Notary publics: They’re the unsung hero of any professional setting. When you begin looking for a job in a law firm (or many other professional offices) you may begin to notice that nearly every open position has at least one thing in common — they want someone who is a certified notary public.
Despite their role in certifying documents, which can help avoid legal crises on a daily basis, many people do not even know what a notary is. As such, it’s probably no surprise to Fairygodboss readers that most notary publics are women. The good news is this: if you’re motivated by knowing that you are absolutely invaluable to the day-to-day operation of your office or firm, becoming a notary public is a sure-fire way to ensure that you are. On a less professional note, a notary can officiate weddings in some states, which is a fun perk.
According to the National Notary Association, a notary is “an official of integrity appointed by state government — typically by the secretary of state — to serve the public as an impartial witness in performing a variety of official fraud-deterrent acts related to the signing of important documents.” Simply put, a notary's most frequent task is to witness and verify the identity of a person signing a legal document.
There are two types of notaries:
The first (which the bulk of this article will refer to) is the common law notary. A common law notary is someone who has completed all of the state requirements to become a notary but is not an attorney and is forbidden from giving legal advice. A civil law notary is a lawyer.
The easiest way to get into a state accepted notary public class is by registering through your local community college. To register you will have to have a high school diploma or your G.E.D and pay an enrollment fee. These vary but if you are becoming a notary at the request of your current employer they will usually be willing to cover the costs.
The notary public manual will be essential to completing your certification. You can buy it at your school bookstore or order it online, but ensure that you order the most recent publication.

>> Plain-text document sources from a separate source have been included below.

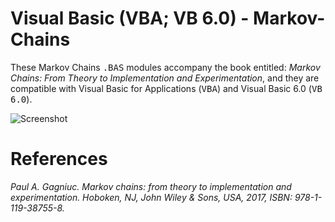 # Visual Basic (VBA; VB 6.0) - Markov-Chains
These Markov Chains <kbd>.BAS</kbd> modules accompany the book entitled: <i>Markov Chains: From Theory to Implementation and Experimentation</i>, and they are compatible with Visual Basic for Applications (<kbd>VBA</kbd>) and Visual Basic 6.0 (<kbd>VB 6.0</kbd>).

![Screenshot](https://github.com/Gagniuc/Visual-Basic-modules-Markov-Chains/blob/main/Markov%20Chains.png)

# References
<i>Paul A. Gagniuc. Markov chains: from theory to implementation and experimentation. Hoboken, NJ,  John Wiley & Sons, USA, 2017, ISBN: 978-1-119-38755-8.</i>
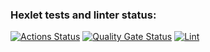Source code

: ### Hexlet tests and linter status:
[![Actions Status](https://github.com/bpth8/frontend-project-11/actions/workflows/hexlet-check.yml/badge.svg)](https://github.com/bpth8/frontend-project-11/actions)
[![Quality Gate Status](https://sonarcloud.io/api/project_badges/measure?project=bpth8_frontend-project-11&metric=alert_status)](https://sonarcloud.io/summary/new_code?id=bpth8_frontend-project-11)
[![Lint](https://github.com/bpth8/frontend-project-11/actions/workflows/lint.yml/badge.svg)](https://github.com/bpth8/frontend-project-11/actions/workflows/lint.yml)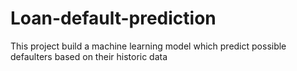 # Loan-default-prediction
This project build a machine learning model which predict possible defaulters based on their historic data
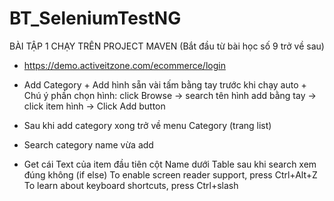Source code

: # BT_SeleniumTestNG
BÀI TẬP 1 CHẠY TRÊN PROJECT MAVEN
(Bắt đầu từ bài học số 9 trở về sau)

- https://demo.activeitzone.com/ecommerce/login

- Add Category
       + Add hình sẵn vài tấm bằng tay trước khi chạy auto
       + Chú ý phần chọn hình: click Browse -> search tên hình add bằng tay -> click item hình -> Click Add button
- Sau khi add category xong trở về menu Category (trang list)
- Search category name vừa add
- Get cái Text của item đầu tiên cột Name dưới Table sau khi search xem đúng không (if else)
To enable screen reader support, press Ctrl+Alt+Z To learn about keyboard shortcuts, press Ctrl+slash
 

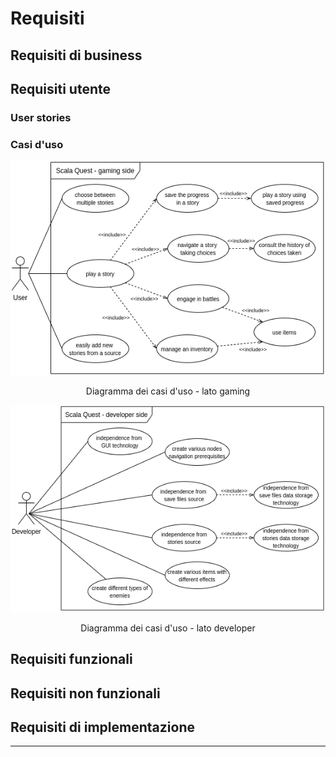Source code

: # Requisiti
## Requisiti di business

## Requisiti utente

### User stories

### Casi d'uso

<div align="center">
  <img src="../res/UML/use_cases-gaming.png" alt="Diagramma dei casi d'uso - lato gaming">
  <p align="center">Diagramma dei casi d'uso - lato gaming</p>
</div>

<div align="center">
  <img src="../res/UML/use_cases-developer.png" alt="Diagramma dei casi d'uso - lato developer">
  <p align="center">Diagramma dei casi d'uso - lato developer</p>
</div>

## Requisiti funzionali

## Requisiti non funzionali

## Requisiti di implementazione

---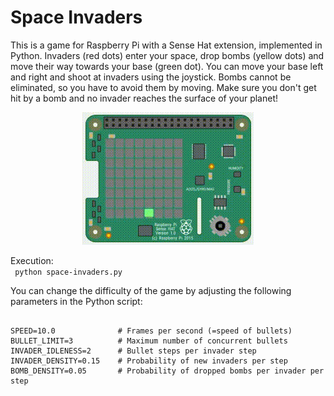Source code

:# Space Invaders

This is a game for Raspberry Pi with a Sense Hat extension, implemented in Python.
Invaders (red dots) enter your space, drop bombs (yellow dots) and move their way towards your base (green dot). You can move your base left and right and shoot at invaders using the joystick. Bombs cannot be eliminated, so you have to avoid them by moving.
Make sure you don't get hit by a bomb and no invader reaches the surface of your planet!
<p align="center">
	<img src="space-invaders-demo.gif" alt="Space Invaders Demo">
</p>

Execution:<br>
<code>
python space-invaders.py
</code>
  
You can change the difficulty of the game by adjusting the following parameters in the Python script:
<pre><code>
SPEED=10.0              # Frames per second (=speed of bullets)
BULLET_LIMIT=3          # Maximum number of concurrent bullets
INVADER_IDLENESS=2      # Bullet steps per invader step
INVADER_DENSITY=0.15    # Probability of new invaders per step
BOMB_DENSITY=0.05       # Probability of dropped bombs per invader per step
</code></pre>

Owning the notary manual is extremely important because not only will the text help you pass the class, but you'll use it as a reference once you're certified. As a notary you are a public officer and the rules you follow are actually written into law, therefore it is very important that you not only keep your manual but order updated copies in the future in order to ensure that you are aware when the laws change.
This step should be pretty obvious... who would pay for a class they don’t plan to actually take? They are typically around six hours in length and can be completed over the weekend. I took mine on a Saturday and we finished early.
The class will consist of going over all of the legal definitions included in your manual, the process of how you notarize a document, as well as the rules that govern when, where and how you can and cannot notarize documents.
For example, your instructor will go over the formatting of an acknowledgment page which is the page added on to the end of a legal document where you sign stating that you witnessed the signature on the page in person on a particular date. It is also where you will stamp your notary seal.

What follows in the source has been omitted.